> _Saved entries_
▬▬▬▬▬▬▬▬▬▬

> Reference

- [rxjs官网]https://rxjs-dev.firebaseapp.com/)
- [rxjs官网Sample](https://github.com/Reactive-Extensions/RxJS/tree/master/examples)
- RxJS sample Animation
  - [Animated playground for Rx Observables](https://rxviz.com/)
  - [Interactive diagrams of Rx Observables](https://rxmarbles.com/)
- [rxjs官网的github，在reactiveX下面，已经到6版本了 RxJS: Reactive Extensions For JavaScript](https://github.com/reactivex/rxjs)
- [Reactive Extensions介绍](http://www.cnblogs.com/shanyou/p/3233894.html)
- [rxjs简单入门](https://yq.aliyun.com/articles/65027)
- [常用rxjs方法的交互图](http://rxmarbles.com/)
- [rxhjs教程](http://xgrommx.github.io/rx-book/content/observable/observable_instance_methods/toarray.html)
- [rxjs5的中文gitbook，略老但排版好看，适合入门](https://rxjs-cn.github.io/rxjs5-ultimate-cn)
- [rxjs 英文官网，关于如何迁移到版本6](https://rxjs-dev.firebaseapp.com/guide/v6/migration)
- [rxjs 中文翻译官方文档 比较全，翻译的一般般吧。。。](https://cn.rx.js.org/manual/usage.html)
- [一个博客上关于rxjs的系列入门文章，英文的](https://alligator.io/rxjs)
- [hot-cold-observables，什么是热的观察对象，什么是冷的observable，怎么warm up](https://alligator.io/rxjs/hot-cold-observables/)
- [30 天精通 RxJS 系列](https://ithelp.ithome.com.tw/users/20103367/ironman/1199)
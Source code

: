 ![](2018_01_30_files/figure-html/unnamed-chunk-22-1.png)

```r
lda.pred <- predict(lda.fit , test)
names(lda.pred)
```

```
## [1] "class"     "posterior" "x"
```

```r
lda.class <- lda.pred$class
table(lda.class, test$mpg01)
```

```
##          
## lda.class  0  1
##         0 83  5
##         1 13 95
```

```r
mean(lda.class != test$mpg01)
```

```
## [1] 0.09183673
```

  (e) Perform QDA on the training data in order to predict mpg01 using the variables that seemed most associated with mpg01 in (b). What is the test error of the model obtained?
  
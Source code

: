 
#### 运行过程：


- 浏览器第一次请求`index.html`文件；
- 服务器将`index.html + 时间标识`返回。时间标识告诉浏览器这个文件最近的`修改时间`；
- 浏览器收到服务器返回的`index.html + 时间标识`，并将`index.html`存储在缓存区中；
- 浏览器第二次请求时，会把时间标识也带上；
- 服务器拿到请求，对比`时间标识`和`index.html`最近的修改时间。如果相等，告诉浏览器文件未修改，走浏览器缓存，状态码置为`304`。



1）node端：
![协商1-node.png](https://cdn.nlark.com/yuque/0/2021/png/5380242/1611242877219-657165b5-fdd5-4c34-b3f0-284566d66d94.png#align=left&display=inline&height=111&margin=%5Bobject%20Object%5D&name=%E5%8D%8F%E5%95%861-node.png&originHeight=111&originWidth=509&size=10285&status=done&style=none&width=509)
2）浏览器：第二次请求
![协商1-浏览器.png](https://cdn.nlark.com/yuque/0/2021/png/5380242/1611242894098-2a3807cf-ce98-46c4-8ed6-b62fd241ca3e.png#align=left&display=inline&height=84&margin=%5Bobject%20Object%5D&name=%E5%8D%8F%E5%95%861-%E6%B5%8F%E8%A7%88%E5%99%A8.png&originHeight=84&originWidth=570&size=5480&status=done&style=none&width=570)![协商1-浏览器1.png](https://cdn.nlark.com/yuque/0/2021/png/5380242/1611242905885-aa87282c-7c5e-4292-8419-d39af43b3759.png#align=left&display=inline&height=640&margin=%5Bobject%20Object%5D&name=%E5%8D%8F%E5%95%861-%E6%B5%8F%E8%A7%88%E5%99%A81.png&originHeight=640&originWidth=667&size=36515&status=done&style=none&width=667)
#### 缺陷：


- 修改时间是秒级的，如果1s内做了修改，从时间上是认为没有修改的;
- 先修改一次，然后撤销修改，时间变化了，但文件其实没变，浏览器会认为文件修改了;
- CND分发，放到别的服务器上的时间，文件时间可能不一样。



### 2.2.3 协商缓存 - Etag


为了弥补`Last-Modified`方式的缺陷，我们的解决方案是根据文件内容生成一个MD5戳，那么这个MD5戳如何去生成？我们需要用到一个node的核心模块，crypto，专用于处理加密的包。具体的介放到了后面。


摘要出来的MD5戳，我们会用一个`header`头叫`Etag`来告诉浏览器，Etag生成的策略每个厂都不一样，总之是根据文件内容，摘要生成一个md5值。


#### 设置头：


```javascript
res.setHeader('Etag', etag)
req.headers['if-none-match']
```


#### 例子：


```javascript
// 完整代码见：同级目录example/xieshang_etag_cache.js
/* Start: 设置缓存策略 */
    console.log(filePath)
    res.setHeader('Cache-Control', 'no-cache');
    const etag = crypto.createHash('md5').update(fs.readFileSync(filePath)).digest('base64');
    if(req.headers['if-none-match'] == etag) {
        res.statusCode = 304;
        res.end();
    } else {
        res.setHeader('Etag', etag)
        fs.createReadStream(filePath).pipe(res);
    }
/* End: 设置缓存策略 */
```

▬▬▬▬▬▬▬▬▬▬

> _What to work on_
A word-for-word restatement of all the records is required.

> _Result for this task_
> Reference

- [rxjs官网]https://rxjs-dev.firebaseapp.com/)
- [rxjs官网Sample](https://github.com/Reactive-Extensions/RxJS/tree/master/examples)
- RxJS sample Animation
  - [Animated playground for Rx Observables](https://rxviz.com/)
  - [Interactive diagrams of Rx Observables](https://rxmarbles.com/)
- [rxjs官网的github，在reactiveX下面，已经到6版本了 RxJS: Reactive Extensions For JavaScript](https://github.com/reactivex/rxjs)
- [Reactive Extensions介绍](http://www.cnblogs.com/shanyou/p/3233894.html)
- [rxjs简单入门](https://yq.aliyun.com/articles/65027)
- [常用rxjs方法的交互图](http://rxmarbles.com/)
- [rxhjs教程](http://xgrommx.github.io/rx-book/content/observable/observable_instance_methods/toarray.html)
- [rxjs5的中文gitbook，略老但排版好看，适合入门](https://rxjs-cn.github.io/rxjs5-ultimate-cn)
- [rxjs 英文官网，关于如何迁移到版本6](https://rxjs-dev.firebaseapp.com/guide/v6/migration)
- [rxjs 中文翻译官方文档 比较全，翻译的一般般吧。。。](https://cn.rx.js.org/manual/usage.html)
- [一个博客上关于rxjs的系列入门文章，英文的](https://alligator.io/rxjs)
- [hot-cold-observables，什么是热的观察对象，什么是冷的observable，怎么warm up](https://alligator.io/rxjs/hot-cold-observables/)
- [30 天精通 RxJS 系列](https://ithelp.ithome.com.tw/users/20103367/ironman/1199)
Source code

: ![](2018_01_30_files/figure-html/unnamed-chunk-22-1.png)

```r
lda.pred <- predict(lda.fit , test)
names(lda.pred)
```

```
## [1] "class"     "posterior" "x"
```

```r
lda.class <- lda.pred$class
table(lda.class, test$mpg01)
```

```
##          
## lda.class  0  1
##         0 83  5
##         1 13 95
```

```r
mean(lda.class != test$mpg01)
```

```
## [1] 0.09183673
```

  (e) Perform QDA on the training data in order to predict mpg01 using the variables that seemed most associated with mpg01 in (b). What is the test error of the model obtained?
  
Source code

: 
#### 运行过程：


- 浏览器第一次请求`index.html`文件；
- 服务器将`index.html + 时间标识`返回。时间标识告诉浏览器这个文件最近的`修改时间`；
- 浏览器收到服务器返回的`index.html + 时间标识`，并将`index.html`存储在缓存区中；
- 浏览器第二次请求时，会把时间标识也带上；
- 服务器拿到请求，对比`时间标识`和`index.html`最近的修改时间。如果相等，告诉浏览器文件未修改，走浏览器缓存，状态码置为`304`。



1）node端：
![协商1-node.png](https://cdn.nlark.com/yuque/0/2021/png/5380242/1611242877219-657165b5-fdd5-4c34-b3f0-284566d66d94.png#align=left&display=inline&height=111&margin=%5Bobject%20Object%5D&name=%E5%8D%8F%E5%95%861-node.png&originHeight=111&originWidth=509&size=10285&status=done&style=none&width=509)
2）浏览器：第二次请求
![协商1-浏览器.png](https://cdn.nlark.com/yuque/0/2021/png/5380242/1611242894098-2a3807cf-ce98-46c4-8ed6-b62fd241ca3e.png#align=left&display=inline&height=84&margin=%5Bobject%20Object%5D&name=%E5%8D%8F%E5%95%861-%E6%B5%8F%E8%A7%88%E5%99%A8.png&originHeight=84&originWidth=570&size=5480&status=done&style=none&width=570)![协商1-浏览器1.png](https://cdn.nlark.com/yuque/0/2021/png/5380242/1611242905885-aa87282c-7c5e-4292-8419-d39af43b3759.png#align=left&display=inline&height=640&margin=%5Bobject%20Object%5D&name=%E5%8D%8F%E5%95%861-%E6%B5%8F%E8%A7%88%E5%99%A81.png&originHeight=640&originWidth=667&size=36515&status=done&style=none&width=667)
#### 缺陷：


- 修改时间是秒级的，如果1s内做了修改，从时间上是认为没有修改的;
- 先修改一次，然后撤销修改，时间变化了，但文件其实没变，浏览器会认为文件修改了;
- CND分发，放到别的服务器上的时间，文件时间可能不一样。



### 2.2.3 协商缓存 - Etag


为了弥补`Last-Modified`方式的缺陷，我们的解决方案是根据文件内容生成一个MD5戳，那么这个MD5戳如何去生成？我们需要用到一个node的核心模块，crypto，专用于处理加密的包。具体的介放到了后面。


摘要出来的MD5戳，我们会用一个`header`头叫`Etag`来告诉浏览器，Etag生成的策略每个厂都不一样，总之是根据文件内容，摘要生成一个md5值。


#### 设置头：


```javascript
res.setHeader('Etag', etag)
req.headers['if-none-match']
```


#### 例子：


```javascript
// 完整代码见：同级目录example/xieshang_etag_cache.js
/* Start: 设置缓存策略 */
    console.log(filePath)
    res.setHeader('Cache-Control', 'no-cache');
    const etag = crypto.createHash('md5').update(fs.readFileSync(filePath)).digest('base64');
    if(req.headers['if-none-match'] == etag) {
        res.statusCode = 304;
        res.end();
    } else {
        res.setHeader('Etag', etag)
        fs.createReadStream(filePath).pipe(res);
    }
/* End: 设置缓存策略 */
```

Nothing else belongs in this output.